In describing the newly opened Hyatt Regency Huntington Beach

Resort & Spa, owner Steve Bone uses two words: comfortable luxury.

With ocean views, a few top-flight top rooms, touches like the

hand-blown Venetian glass chandeliers and the lagoon-style pool, it

is easy to see how guests -- whether there for business or pleasure

-- will be soaking in Bone’s depiction.

Those words could apply as well to how officials in Huntington

Beach City Hall will be feeling while cashing the money the resort is

expecting to generate.

Estimates for the bed tax revenues over the first three years are:

$700,000, $1.8 million and $2 million. Add to that $1 million in

annual revenue because the resort is in a redevelopment area, annual

rent payments to City Hall of $25,000, $75,000 and $150,000 in the

first three years of the project’s existence and $125,000 a year in

sales tax.
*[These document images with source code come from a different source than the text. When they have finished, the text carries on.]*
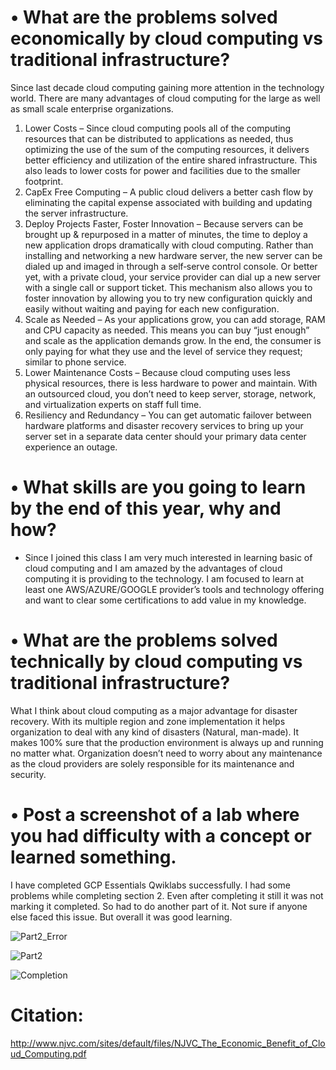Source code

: # • What are the problems solved economically by cloud computing vs traditional infrastructure?
Since last decade cloud computing gaining more attention in the technology world. There are many advantages of cloud computing for the large as well as small scale enterprise organizations.
1. Lower Costs – Since cloud computing pools all of the computing resources that can be distributed to applications as needed, thus optimizing the use of the sum of the computing resources, it delivers better efficiency and utilization of the entire shared infrastructure. This also leads to lower costs for power and facilities due to the smaller footprint.
2. CapEx Free Computing – A public cloud delivers a better cash flow by eliminating the capital expense associated with building and updating the server infrastructure. 
3. Deploy Projects Faster, Foster Innovation – Because servers can be brought up & repurposed in a matter of minutes, the time to deploy a new application drops dramatically with cloud computing. Rather than installing and networking a new hardware server, the new server can be dialed up and imaged in through a self‐serve control console. Or better yet, with a private cloud, your service provider can dial up a new server with a single call or support ticket. This mechanism also allows you to foster innovation by allowing you to try new configuration quickly and easily without waiting and paying for each new configuration.
4. Scale as Needed – As your applications grow, you can add storage, RAM and CPU capacity as needed. This means you can buy “just enough” and scale as the application demands grow. In the end, the consumer is only paying for what they use and the level of service they request; similar to phone service.
5. Lower Maintenance Costs – Because cloud computing uses less physical resources, there is less hardware to power and maintain. With an outsourced cloud, you don’t need to keep server, storage, network, and virtualization experts on staff full time.
6. Resiliency and Redundancy – You can get automatic failover between hardware platforms and disaster recovery services to bring up your server set in a separate data center should your primary data center experience an outage.

# •	What skills are you going to learn by the end of this year, why and how?
-	Since I joined this class I am very much interested in learning basic of cloud computing and I am amazed by the advantages of cloud computing it is providing to the technology. I am focused to learn at least one AWS/AZURE/GOOGLE provider’s tools and technology offering and want to clear some certifications to add value in my knowledge.

# •	What are the problems solved technically by cloud computing vs traditional infrastructure?

What I think about cloud computing as a major advantage for disaster recovery. With its multiple region and zone implementation it helps organization to deal with any kind of disasters (Natural, man-made). It makes 100% sure that the production environment is always up and running no matter what. 
Organization doesn’t need to worry about any maintenance as the cloud providers are solely responsible for its maintenance and security.

# •	Post a screenshot of a lab where you had difficulty with a concept or learned something. 

I have completed GCP Essentials Qwiklabs successfully. I had some problems while completing section 2. Even after completing it still it was not marking it completed. So had to do another part of it. Not sure if anyone else faced this issue. But overall it was good learning. 

![Part2_Error](https://user-images.githubusercontent.com/43508820/73138017-054ea400-402c-11ea-9aaf-fab00776e2b5.jpg)

![Part2](https://user-images.githubusercontent.com/43508820/73138021-097ac180-402c-11ea-8cd2-fe4f673888b4.jpg)

![Completion](https://user-images.githubusercontent.com/43508820/73138024-0da6df00-402c-11ea-88ad-2abbe8cc840e.jpg)


# Citation:
http://www.njvc.com/sites/default/files/NJVC_The_Economic_Benefit_of_Cloud_Computing.pdf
Then, in 2005, the city is eligible to collect 3% of the

resort’s gross revenue, which is expected to top $25 million per

year.

It is enough to make a budget-battered city feel at least a brief

sense of well-being.

Others may still need convincing. The resort is the latest in a

string of controversial changes being made to Huntington Beach,

especially in and near Downtown. The proposal for the Strand north of

the pier is the next.

These changes being touted by city leaders are necessary

improvements to keep Surf City an attractive destination for tourists

and visitors. That point is difficult to dispute. But opponents who

miss the city’s more rough-and-tumble days see a loss of “soul” in a

city they don’t quite recognize, and one that they don’t find as

inviting.

Progress, of course, is rarely easy. It is therefore up to city

leaders, as well as those businesses involved, to explain their case

continually to residents so the benefits, and the needs, for change

are clear.

In the case of the Hyatt, the financial rationale is obvious. Add

to that the lack of a comparative center or resort in the area, and

it is easy to see how the city stands to win with the Hyatt’s

opening.

It is progress, after all. But in moving ahead, whatever touches

can be kept, or even made better, will always be welcomed.

Happily, there seem to be plenty of touches at the Hyatt that are

luxuriously comforting.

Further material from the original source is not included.